----- The data

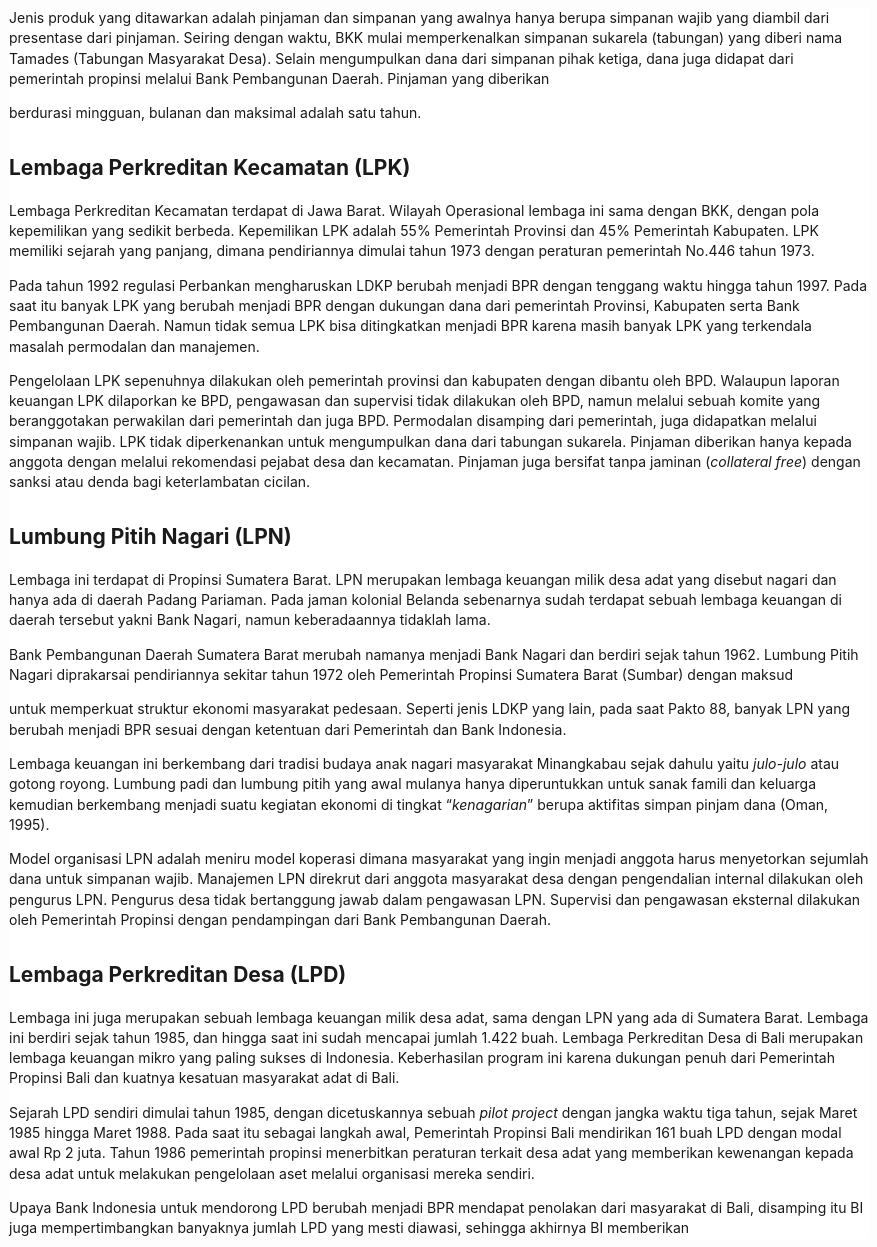 <p><span class="font2">Jenis produk yang ditawarkan adalah pinjaman dan simpanan yang awalnya hanya berupa simpanan wajib yang diambil dari presentase dari pinjaman. Seiring dengan waktu, BKK mulai memperkenalkan simpanan sukarela (tabungan) yang diberi nama Tamades (Tabungan Masyarakat Desa). Selain mengumpulkan dana dari simpanan pihak ketiga, dana juga didapat dari pemerintah propinsi melalui Bank Pembangunan Daerah. Pinjaman yang diberikan</span></p>
<p><span class="font2">berdurasi mingguan, bulanan dan maksimal adalah satu tahun.</span></p>
<h2><a name="bookmark14"></a><span class="font2" style="font-weight:bold;"><a name="bookmark15"></a>Lembaga Perkreditan Kecamatan (LPK)</span></h2>
<p><span class="font2">Lembaga Perkreditan Kecamatan terdapat di Jawa Barat. Wilayah Operasional lembaga ini sama dengan BKK, dengan pola kepemilikan yang sedikit berbeda. Kepemilikan LPK adalah 55% Pemerintah Provinsi dan 45% Pemerintah Kabupaten. LPK memiliki sejarah yang panjang, dimana pendiriannya dimulai tahun 1973 dengan peraturan pemerintah No.446 tahun 1973.</span></p>
<p><span class="font2">Pada tahun 1992 regulasi Perbankan mengharuskan LDKP berubah menjadi BPR dengan tenggang waktu hingga tahun 1997. Pada saat itu banyak LPK yang berubah menjadi BPR dengan dukungan dana dari pemerintah Provinsi, Kabupaten serta Bank Pembangunan Daerah. Namun tidak semua LPK bisa ditingkatkan menjadi BPR karena masih banyak LPK yang terkendala masalah permodalan dan manajemen.</span></p>
<p><span class="font2">Pengelolaan LPK sepenuhnya dilakukan oleh pemerintah provinsi dan kabupaten dengan dibantu oleh BPD. Walaupun laporan keuangan LPK dilaporkan ke BPD, pengawasan dan supervisi tidak dilakukan oleh BPD, namun melalui sebuah komite yang beranggotakan perwakilan dari pemerintah dan juga BPD. Permodalan disamping dari pemerintah, juga didapatkan melalui simpanan wajib. LPK tidak diperkenankan untuk mengumpulkan dana dari tabungan sukarela. Pinjaman diberikan hanya kepada anggota dengan melalui rekomendasi pejabat desa dan kecamatan. Pinjaman juga bersifat tanpa jaminan (</span><span class="font2" style="font-style:italic;">collateral free</span><span class="font2">) dengan sanksi atau denda bagi keterlambatan cicilan.</span></p>
<h2><a name="bookmark16"></a><span class="font2" style="font-weight:bold;"><a name="bookmark17"></a>Lumbung Pitih Nagari (LPN)</span></h2>
<p><span class="font2">Lembaga ini terdapat di Propinsi Sumatera Barat. LPN merupakan lembaga keuangan milik desa adat yang disebut nagari dan hanya ada di daerah Padang Pariaman. Pada jaman kolonial Belanda sebenarnya sudah terdapat sebuah lembaga keuangan di daerah tersebut yakni Bank Nagari, namun keberadaannya tidaklah lama.</span></p>
<p><span class="font2">Bank Pembangunan Daerah Sumatera Barat merubah namanya menjadi Bank Nagari dan berdiri sejak tahun 1962. Lumbung Pitih Nagari diprakarsai pendiriannya sekitar tahun 1972 oleh Pemerintah Propinsi Sumatera Barat (Sumbar) dengan maksud</span></p>
<p><span class="font2">untuk memperkuat struktur ekonomi masyarakat pedesaan. Seperti jenis LDKP yang lain, pada saat Pakto 88, banyak LPN yang berubah menjadi BPR sesuai dengan ketentuan dari Pemerintah dan Bank Indonesia.</span></p>
<p><span class="font2">Lembaga keuangan ini berkembang dari tradisi budaya anak nagari masyarakat Minangkabau sejak dahulu yaitu </span><span class="font2" style="font-style:italic;">julo-julo</span><span class="font2"> atau gotong royong. Lumbung padi dan lumbung pitih yang awal mulanya hanya diperuntukkan untuk sanak famili dan keluarga kemudian berkembang menjadi suatu kegiatan ekonomi di tingkat “</span><span class="font2" style="font-style:italic;">kenagarian</span><span class="font2">” berupa aktifitas simpan pinjam dana (Oman, 1995).</span></p>
<p><span class="font2">Model organisasi LPN adalah meniru model koperasi dimana masyarakat yang ingin menjadi anggota harus menyetorkan sejumlah dana untuk simpanan wajib. Manajemen LPN direkrut dari anggota masyarakat desa dengan pengendalian internal dilakukan oleh pengurus LPN. Pengurus desa tidak bertanggung jawab dalam pengawasan LPN. Supervisi dan pengawasan eksternal dilakukan oleh Pemerintah Propinsi dengan pendampingan dari Bank Pembangunan Daerah.</span></p>
<h2><a name="bookmark18"></a><span class="font2" style="font-weight:bold;"><a name="bookmark19"></a>Lembaga Perkreditan Desa (LPD)</span></h2>
<p><span class="font2">Lembaga ini juga merupakan sebuah lembaga keuangan milik desa adat, sama dengan LPN yang ada di Sumatera Barat. Lembaga ini berdiri sejak tahun 1985, dan hingga saat ini sudah mencapai jumlah 1.422 buah. Lembaga Perkreditan Desa di Bali merupakan lembaga keuangan mikro yang paling sukses di Indonesia. Keberhasilan program ini karena dukungan penuh dari Pemerintah Propinsi Bali dan kuatnya kesatuan masyarakat adat di Bali.</span></p>
<p><span class="font2">Sejarah LPD sendiri dimulai tahun 1985, dengan dicetuskannya sebuah </span><span class="font2" style="font-style:italic;">pilot project</span><span class="font2"> dengan jangka waktu tiga tahun, sejak Maret 1985 hingga Maret 1988. Pada saat itu sebagai langkah awal, Pemerintah Propinsi Bali mendirikan 161 buah LPD dengan modal awal Rp 2 juta. Tahun 1986 pemerintah propinsi menerbitkan peraturan terkait desa adat yang memberikan kewenangan kepada desa adat untuk melakukan pengelolaan aset melalui organisasi mereka sendiri.</span></p>
<p><span class="font2">Upaya Bank Indonesia untuk mendorong LPD berubah menjadi BPR mendapat penolakan dari masyarakat di Bali, disamping itu BI juga mempertimbangkan banyaknya jumlah LPD yang mesti diawasi, sehingga akhirnya BI memberikan</span></p>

----------

Exercise prompt:
Pull each line containing the word "bold" out of the data above.

Response area:
<h2><a name="bookmark14"></a><span class="font2" style="font-weight:bold;"><a name="bookmark15"></a>Lembaga Perkreditan Kecamatan (LPK)</span></h2>
<h2><a name="bookmark16"></a><span class="font2" style="font-weight:bold;"><a name="bookmark17"></a>Lumbung Pitih Nagari (LPN)</span></h2>
<h2><a name="bookmark18"></a><span class="font2" style="font-weight:bold;"><a name="bookmark19"></a>Lembaga Perkreditan Desa (LPD)</span></h2>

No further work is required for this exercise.